What Counts, How, and So
What?
Main Clauses
Last Revise 5/18/99
If there is interest in it, I
will go back and pull out more of the the relevant information on defining
main clauses from the studies by Hunt, O'Donnell, Loban, Mellon, O'Hare,
and Bateman/Zidonis. The picture, especially that presented in the latter
three studies, won't be pretty. I consider my own definition of a main
clause to be closest to Hunt's "T-Unit." In essence, his study proved that
counting words per main clause is the most effective, basic way to measure
syntactic maturity. He had, however, no reason for this, or for explaining
the various errors that he must have found in students' writing.
O'Hare's study, the one most
widely acclaimed as proving that the study of grammar is useless, is particularly
questionable. O'Hare writes:
This study was interested in
the students' writing ability and not at all in their spelling, punctuation,
or handwriting talents. In order to eliminate the possible effects of these
extraneous factors on the evaluators' judgments, the thirty pairs of compositions
were typewritten so that spelling and punctuation could be corrected.
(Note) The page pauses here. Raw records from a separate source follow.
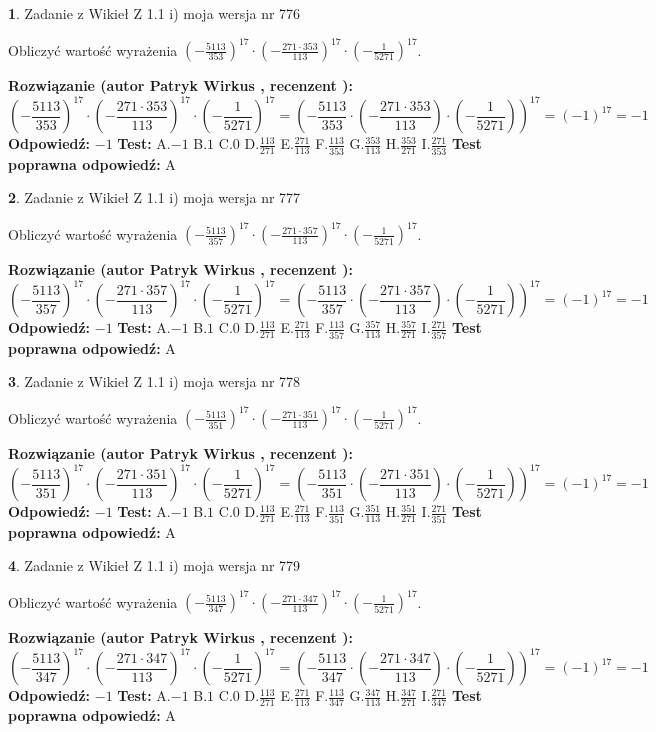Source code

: \documentclass[12pt, a4paper]{article}
\theoremstyle{definition} %
\newtheorem{zad}{}
\newcommand{\zadStart}[1]{\begin{zad}#1\newline}
\newcommand{\zadStop}{\end{zad}}
\newcommand{\rozwStart}[2]{\noindent \textbf{Rozwiązanie (autor #1 , recenzent #2): }\newline}
\newcommand{\rozwStop}{\newline}
\newcommand{\odpStart}{\noindent \textbf{Odpowiedź:}\newline}
\newcommand{\odpStop}{\newline}
\newcommand{\testStart}{\noindent \textbf{Test:}\newline}
\newcommand{\testStop}{\newline}
\newcommand{\kluczStart}{\noindent \textbf{Test poprawna odpowiedź:}\newline}
\newcommand{\kluczStop}{\newline}
\begin{document}
\zadStart{Zadanie z Wikieł Z 1.1 i) moja wersja nr 776}

Obliczyć wartość wyrażenia $(-\frac{5113}{353})^{17} \cdot (-\frac{271 \cdot 353}{113})^{17} \cdot (-\frac{1}{5271})^{17}$.
\zadStop
\rozwStart{Patryk Wirkus}{}
$$(-\frac{5113}{353})^{17} \cdot (-\frac{271 \cdot 353}{113})^{17} \cdot (-\frac{1}{5271})^{17} = (-\frac{5113}{353} \cdot (-\frac{271 \cdot 353}{113}) \cdot (-\frac{1}{5271}))^{17} = (-1)^{17} = -1$$
\rozwStop
\odpStart
$-1$
\odpStop
\testStart
A.$-1$ B.$1$ C.$0$ D.$\frac{113}{271}$ E.$\frac{271}{113}$
F.$\frac{113}{353}$ G.$\frac{353}{113}$
H.$\frac{353}{271}$
I.$\frac{271}{353}$
\testStop
\kluczStart
A
\kluczStop



\zadStart{Zadanie z Wikieł Z 1.1 i) moja wersja nr 777}

Obliczyć wartość wyrażenia $(-\frac{5113}{357})^{17} \cdot (-\frac{271 \cdot 357}{113})^{17} \cdot (-\frac{1}{5271})^{17}$.
\zadStop
\rozwStart{Patryk Wirkus}{}
$$(-\frac{5113}{357})^{17} \cdot (-\frac{271 \cdot 357}{113})^{17} \cdot (-\frac{1}{5271})^{17} = (-\frac{5113}{357} \cdot (-\frac{271 \cdot 357}{113}) \cdot (-\frac{1}{5271}))^{17} = (-1)^{17} = -1$$
\rozwStop
\odpStart
$-1$
\odpStop
\testStart
A.$-1$ B.$1$ C.$0$ D.$\frac{113}{271}$ E.$\frac{271}{113}$
F.$\frac{113}{357}$ G.$\frac{357}{113}$
H.$\frac{357}{271}$
I.$\frac{271}{357}$
\testStop
\kluczStart
A
\kluczStop



\zadStart{Zadanie z Wikieł Z 1.1 i) moja wersja nr 778}

Obliczyć wartość wyrażenia $(-\frac{5113}{351})^{17} \cdot (-\frac{271 \cdot 351}{113})^{17} \cdot (-\frac{1}{5271})^{17}$.
\zadStop
\rozwStart{Patryk Wirkus}{}
$$(-\frac{5113}{351})^{17} \cdot (-\frac{271 \cdot 351}{113})^{17} \cdot (-\frac{1}{5271})^{17} = (-\frac{5113}{351} \cdot (-\frac{271 \cdot 351}{113}) \cdot (-\frac{1}{5271}))^{17} = (-1)^{17} = -1$$
\rozwStop
\odpStart
$-1$
\odpStop
\testStart
A.$-1$ B.$1$ C.$0$ D.$\frac{113}{271}$ E.$\frac{271}{113}$
F.$\frac{113}{351}$ G.$\frac{351}{113}$
H.$\frac{351}{271}$
I.$\frac{271}{351}$
\testStop
\kluczStart
A
\kluczStop



\zadStart{Zadanie z Wikieł Z 1.1 i) moja wersja nr 779}

Obliczyć wartość wyrażenia $(-\frac{5113}{347})^{17} \cdot (-\frac{271 \cdot 347}{113})^{17} \cdot (-\frac{1}{5271})^{17}$.
\zadStop
\rozwStart{Patryk Wirkus}{}
$$(-\frac{5113}{347})^{17} \cdot (-\frac{271 \cdot 347}{113})^{17} \cdot (-\frac{1}{5271})^{17} = (-\frac{5113}{347} \cdot (-\frac{271 \cdot 347}{113}) \cdot (-\frac{1}{5271}))^{17} = (-1)^{17} = -1$$
\rozwStop
\odpStart
$-1$
\odpStop
\testStart
A.$-1$ B.$1$ C.$0$ D.$\frac{113}{271}$ E.$\frac{271}{113}$
F.$\frac{113}{347}$ G.$\frac{347}{113}$
H.$\frac{347}{271}$
I.$\frac{271}{347}$
\testStop
\kluczStart
A
\kluczStop
\end{document}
The corrections were made by a secretary at the University School. While
fully aware that discourse can be punctuated in different ways that could
possibly affect meaning, this researcher was satisfied that no bias was
introduced because all the punctuation and spelling changes were made by
one person who was never aware of the group to which a particular composition
belonged. (Sentence Combining, 51-52, emphasis added.) |
In itself, this passage invalidates O'Hare's entire study.
How
can he possibly claim to be improving students' writing when most of the
significant errors in that writing are eliminated from consideration?
If you are not familiar with O'Hare's study, his entire concept of "improvement"
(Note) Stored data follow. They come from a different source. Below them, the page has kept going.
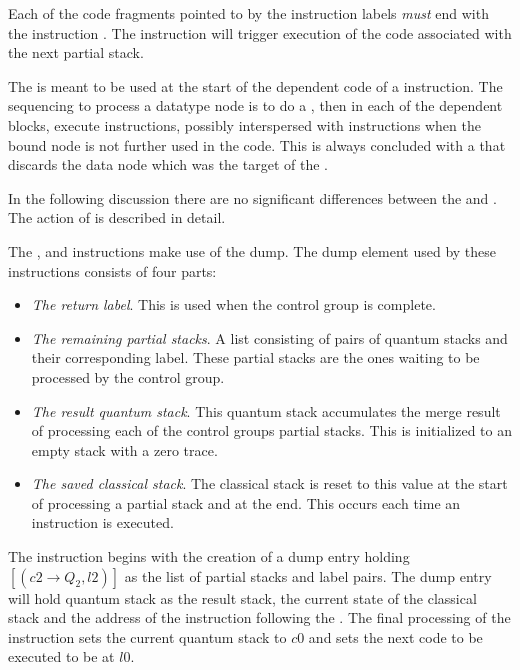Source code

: Each of the code fragments pointed to 
by the instruction labels \emph{must} end with the instruction
. The  instruction  will trigger execution
 of the code associated with the 
next partial stack. 


The  is meant to be used at the start of the dependent
 code of a  instruction.
The  sequencing to process a datatype node is to
do a , then in each of the dependent blocks, execute
 instructions, possibly interspersed with 
 instructions when the bound node is not further used
in the code.
This is always concluded with a  that discards the data node
which was the target of the .

In the following discussion there are no significant differences between the
 and . The action of
 is described in detail.

The ,  and 
 instructions make  use of the dump. The dump element
used by these instructions consists of four parts: 
\begin{itemize}
\item{}\emph{The return label}. This is used 
when the control group is complete.
\item{}\emph{The remaining partial stacks}. A list consisting 
of pairs of quantum stacks and 
their corresponding label. These partial stacks are the ones waiting
 to be processed by the control group. 
\item{}\emph{The result quantum stack}. This quantum stack 
 accumulates the merge result of 
processing each of the control groups partial stacks. This is initialized
to an empty stack with a zero trace.
\item{}\emph{The saved classical stack}. The classical stack is reset to this
value at the start of processing a partial stack and at the end. This 
occurs each time an  instruction is executed.
\end{itemize}


The instruction 
 begins with the creation
of a  dump entry holding
$[(c2 \rightarrow Q_2,l2)]$ as the
list of partial stacks and label pairs. The 
dump entry will hold  quantum stack as
the result stack, 
the current state of the classical stack  and the address of the 
instruction following the .
The final processing of the 
 instruction sets the current quantum stack to 
$c0$ and sets the next code 
to be executed to be at $l0$.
is based on longer main clauses -- the more words per main clause, the
better the writing!
O'Hare's "corrections" raise
still other questions. Since the secretary corrected all the writing, the
researchers were faced with no fragments, no comma-splices, no run-ons.
O'Hare, therefore, did not have to face the question of how fragments affect
the count. (See below). More importantl, the primary difference between
the control and experimental groups in O'Hare's study is that the experimental
group "was exposed to the sentence-combining practice" (35). If we look
at this from the students' perspective, the students in the experimental
group were asked to combine sentences to make them longer; the control
group was not. Surely the experimental group got the message that longer
is better, a message to which they responded in their writing. But as early
as 1965, Hunt wrote: "As more nonclausal structures are packed into a clause
the likelihood of stylistic faults occuring increases apace. The greater
the congestion the greater the hazard" (152) O'Hare eliminated the real
problem he faced by simply having most of the errors corrected before the
passages were analysed!
The psychological
model
underlying the KISS approach provides, I believe, a much better set of
reasons for what counts. No corrections were made to students' writing.
Fragments, comma-splices, and run-ons were marked, as were errors in subject/verb
agreement. The basic idea of the model is that the reader's (and writer's)
brain chunks words together in short-term memory. Every word (except interjections)
is chunked to another word or construction until everything is eventually
chunked to a main subject / verb / complement. At the end of a main S /
V / C pattern, the content of short-term memory is dumped to long-term,
and STM is cleared for the next sentence.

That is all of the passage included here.